*** Opening DATASET EXTRACT ***
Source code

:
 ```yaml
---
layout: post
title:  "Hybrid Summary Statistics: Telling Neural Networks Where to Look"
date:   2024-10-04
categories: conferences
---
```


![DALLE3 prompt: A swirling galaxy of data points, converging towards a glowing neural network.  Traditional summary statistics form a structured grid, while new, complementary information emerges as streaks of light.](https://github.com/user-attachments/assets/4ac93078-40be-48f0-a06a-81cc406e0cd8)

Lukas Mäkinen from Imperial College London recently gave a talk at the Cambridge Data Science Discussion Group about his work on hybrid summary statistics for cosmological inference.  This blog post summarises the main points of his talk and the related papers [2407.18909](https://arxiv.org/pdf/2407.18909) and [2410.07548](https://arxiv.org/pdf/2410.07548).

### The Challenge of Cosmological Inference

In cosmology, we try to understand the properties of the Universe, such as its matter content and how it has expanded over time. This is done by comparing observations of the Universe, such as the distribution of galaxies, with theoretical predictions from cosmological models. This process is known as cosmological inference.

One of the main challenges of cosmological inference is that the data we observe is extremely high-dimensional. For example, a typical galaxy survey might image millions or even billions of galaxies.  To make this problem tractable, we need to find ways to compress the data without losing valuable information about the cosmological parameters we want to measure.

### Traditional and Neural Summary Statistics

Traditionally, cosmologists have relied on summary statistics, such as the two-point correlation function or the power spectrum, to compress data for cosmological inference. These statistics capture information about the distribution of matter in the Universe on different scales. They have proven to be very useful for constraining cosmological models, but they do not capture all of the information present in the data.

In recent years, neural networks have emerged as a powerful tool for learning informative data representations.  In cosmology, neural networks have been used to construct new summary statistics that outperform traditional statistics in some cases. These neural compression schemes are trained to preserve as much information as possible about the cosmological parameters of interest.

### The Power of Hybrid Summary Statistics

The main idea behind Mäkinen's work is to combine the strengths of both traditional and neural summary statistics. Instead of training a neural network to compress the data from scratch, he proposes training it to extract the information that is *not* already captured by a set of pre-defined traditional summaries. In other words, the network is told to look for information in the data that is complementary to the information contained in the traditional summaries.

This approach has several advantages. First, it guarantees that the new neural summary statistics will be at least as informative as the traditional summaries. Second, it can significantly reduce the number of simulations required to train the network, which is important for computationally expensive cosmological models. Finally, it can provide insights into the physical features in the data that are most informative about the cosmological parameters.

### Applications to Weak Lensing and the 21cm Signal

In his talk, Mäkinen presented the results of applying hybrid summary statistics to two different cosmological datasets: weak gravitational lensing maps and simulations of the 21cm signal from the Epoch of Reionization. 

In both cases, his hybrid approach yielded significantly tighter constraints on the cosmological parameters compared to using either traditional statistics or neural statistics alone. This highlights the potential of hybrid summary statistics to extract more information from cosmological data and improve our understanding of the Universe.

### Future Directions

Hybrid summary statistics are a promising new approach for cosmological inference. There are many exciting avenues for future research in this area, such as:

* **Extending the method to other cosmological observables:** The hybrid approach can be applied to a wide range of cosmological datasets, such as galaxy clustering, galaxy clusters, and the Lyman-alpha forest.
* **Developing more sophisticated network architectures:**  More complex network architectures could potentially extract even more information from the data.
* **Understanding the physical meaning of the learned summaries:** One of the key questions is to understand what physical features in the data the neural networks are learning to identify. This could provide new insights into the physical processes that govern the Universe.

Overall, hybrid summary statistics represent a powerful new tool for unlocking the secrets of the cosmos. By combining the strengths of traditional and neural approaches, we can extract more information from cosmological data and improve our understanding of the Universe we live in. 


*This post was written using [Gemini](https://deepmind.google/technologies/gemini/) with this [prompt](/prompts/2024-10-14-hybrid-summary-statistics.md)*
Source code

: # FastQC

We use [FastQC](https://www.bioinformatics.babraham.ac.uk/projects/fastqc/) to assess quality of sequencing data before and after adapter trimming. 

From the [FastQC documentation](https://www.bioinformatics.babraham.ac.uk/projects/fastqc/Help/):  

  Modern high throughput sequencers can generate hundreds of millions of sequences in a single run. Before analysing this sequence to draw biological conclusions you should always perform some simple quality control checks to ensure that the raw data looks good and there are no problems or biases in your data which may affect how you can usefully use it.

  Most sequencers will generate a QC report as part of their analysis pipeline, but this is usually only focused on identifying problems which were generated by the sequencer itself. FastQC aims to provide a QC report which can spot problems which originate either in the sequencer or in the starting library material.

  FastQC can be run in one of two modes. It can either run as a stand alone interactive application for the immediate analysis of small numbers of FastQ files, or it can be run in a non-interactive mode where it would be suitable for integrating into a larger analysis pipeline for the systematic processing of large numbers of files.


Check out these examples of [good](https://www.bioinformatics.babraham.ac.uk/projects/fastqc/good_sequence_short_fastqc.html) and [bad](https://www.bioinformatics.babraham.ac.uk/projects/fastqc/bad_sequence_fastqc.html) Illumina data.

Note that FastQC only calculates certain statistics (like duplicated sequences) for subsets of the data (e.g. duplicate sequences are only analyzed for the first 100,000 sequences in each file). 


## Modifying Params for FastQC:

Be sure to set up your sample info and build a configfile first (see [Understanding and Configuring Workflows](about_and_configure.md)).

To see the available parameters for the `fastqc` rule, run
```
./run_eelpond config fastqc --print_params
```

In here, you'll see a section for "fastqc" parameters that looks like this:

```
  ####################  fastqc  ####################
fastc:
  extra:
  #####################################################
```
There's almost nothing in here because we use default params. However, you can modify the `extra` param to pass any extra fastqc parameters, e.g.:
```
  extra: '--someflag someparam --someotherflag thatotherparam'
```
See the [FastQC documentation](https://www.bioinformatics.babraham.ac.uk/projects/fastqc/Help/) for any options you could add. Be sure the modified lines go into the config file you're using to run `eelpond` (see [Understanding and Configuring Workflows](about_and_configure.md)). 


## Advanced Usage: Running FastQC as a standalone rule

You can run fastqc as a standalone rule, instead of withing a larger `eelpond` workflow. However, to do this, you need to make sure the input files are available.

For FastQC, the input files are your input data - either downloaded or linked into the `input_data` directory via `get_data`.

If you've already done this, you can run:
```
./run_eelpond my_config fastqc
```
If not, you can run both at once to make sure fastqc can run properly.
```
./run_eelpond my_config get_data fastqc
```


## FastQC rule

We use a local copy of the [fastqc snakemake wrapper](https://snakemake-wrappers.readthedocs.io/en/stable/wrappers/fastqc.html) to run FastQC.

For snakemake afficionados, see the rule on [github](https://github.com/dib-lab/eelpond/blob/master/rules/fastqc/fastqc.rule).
*** Closing DATASET EXTRACT ***
WORK TO COMPLETE:
Respond with the exact lines running from the one that contains "## Advanced Usage: Running" through the last line of the data above, and no other lines.

ANSWER TO THE EXERCISE:
## Advanced Usage: Running FastQC as a standalone rule

You can run fastqc as a standalone rule, instead of withing a larger `eelpond` workflow. However, to do this, you need to make sure the input files are available.

For FastQC, the input files are your input data - either downloaded or linked into the `input_data` directory via `get_data`.

If you've already done this, you can run:
```
./run_eelpond my_config fastqc
```
If not, you can run both at once to make sure fastqc can run properly.
```
./run_eelpond my_config get_data fastqc
```


## FastQC rule

We use a local copy of the [fastqc snakemake wrapper](https://snakemake-wrappers.readthedocs.io/en/stable/wrappers/fastqc.html) to run FastQC.

For snakemake afficionados, see the rule on [github](https://github.com/dib-lab/eelpond/blob/master/rules/fastqc/fastqc.rule).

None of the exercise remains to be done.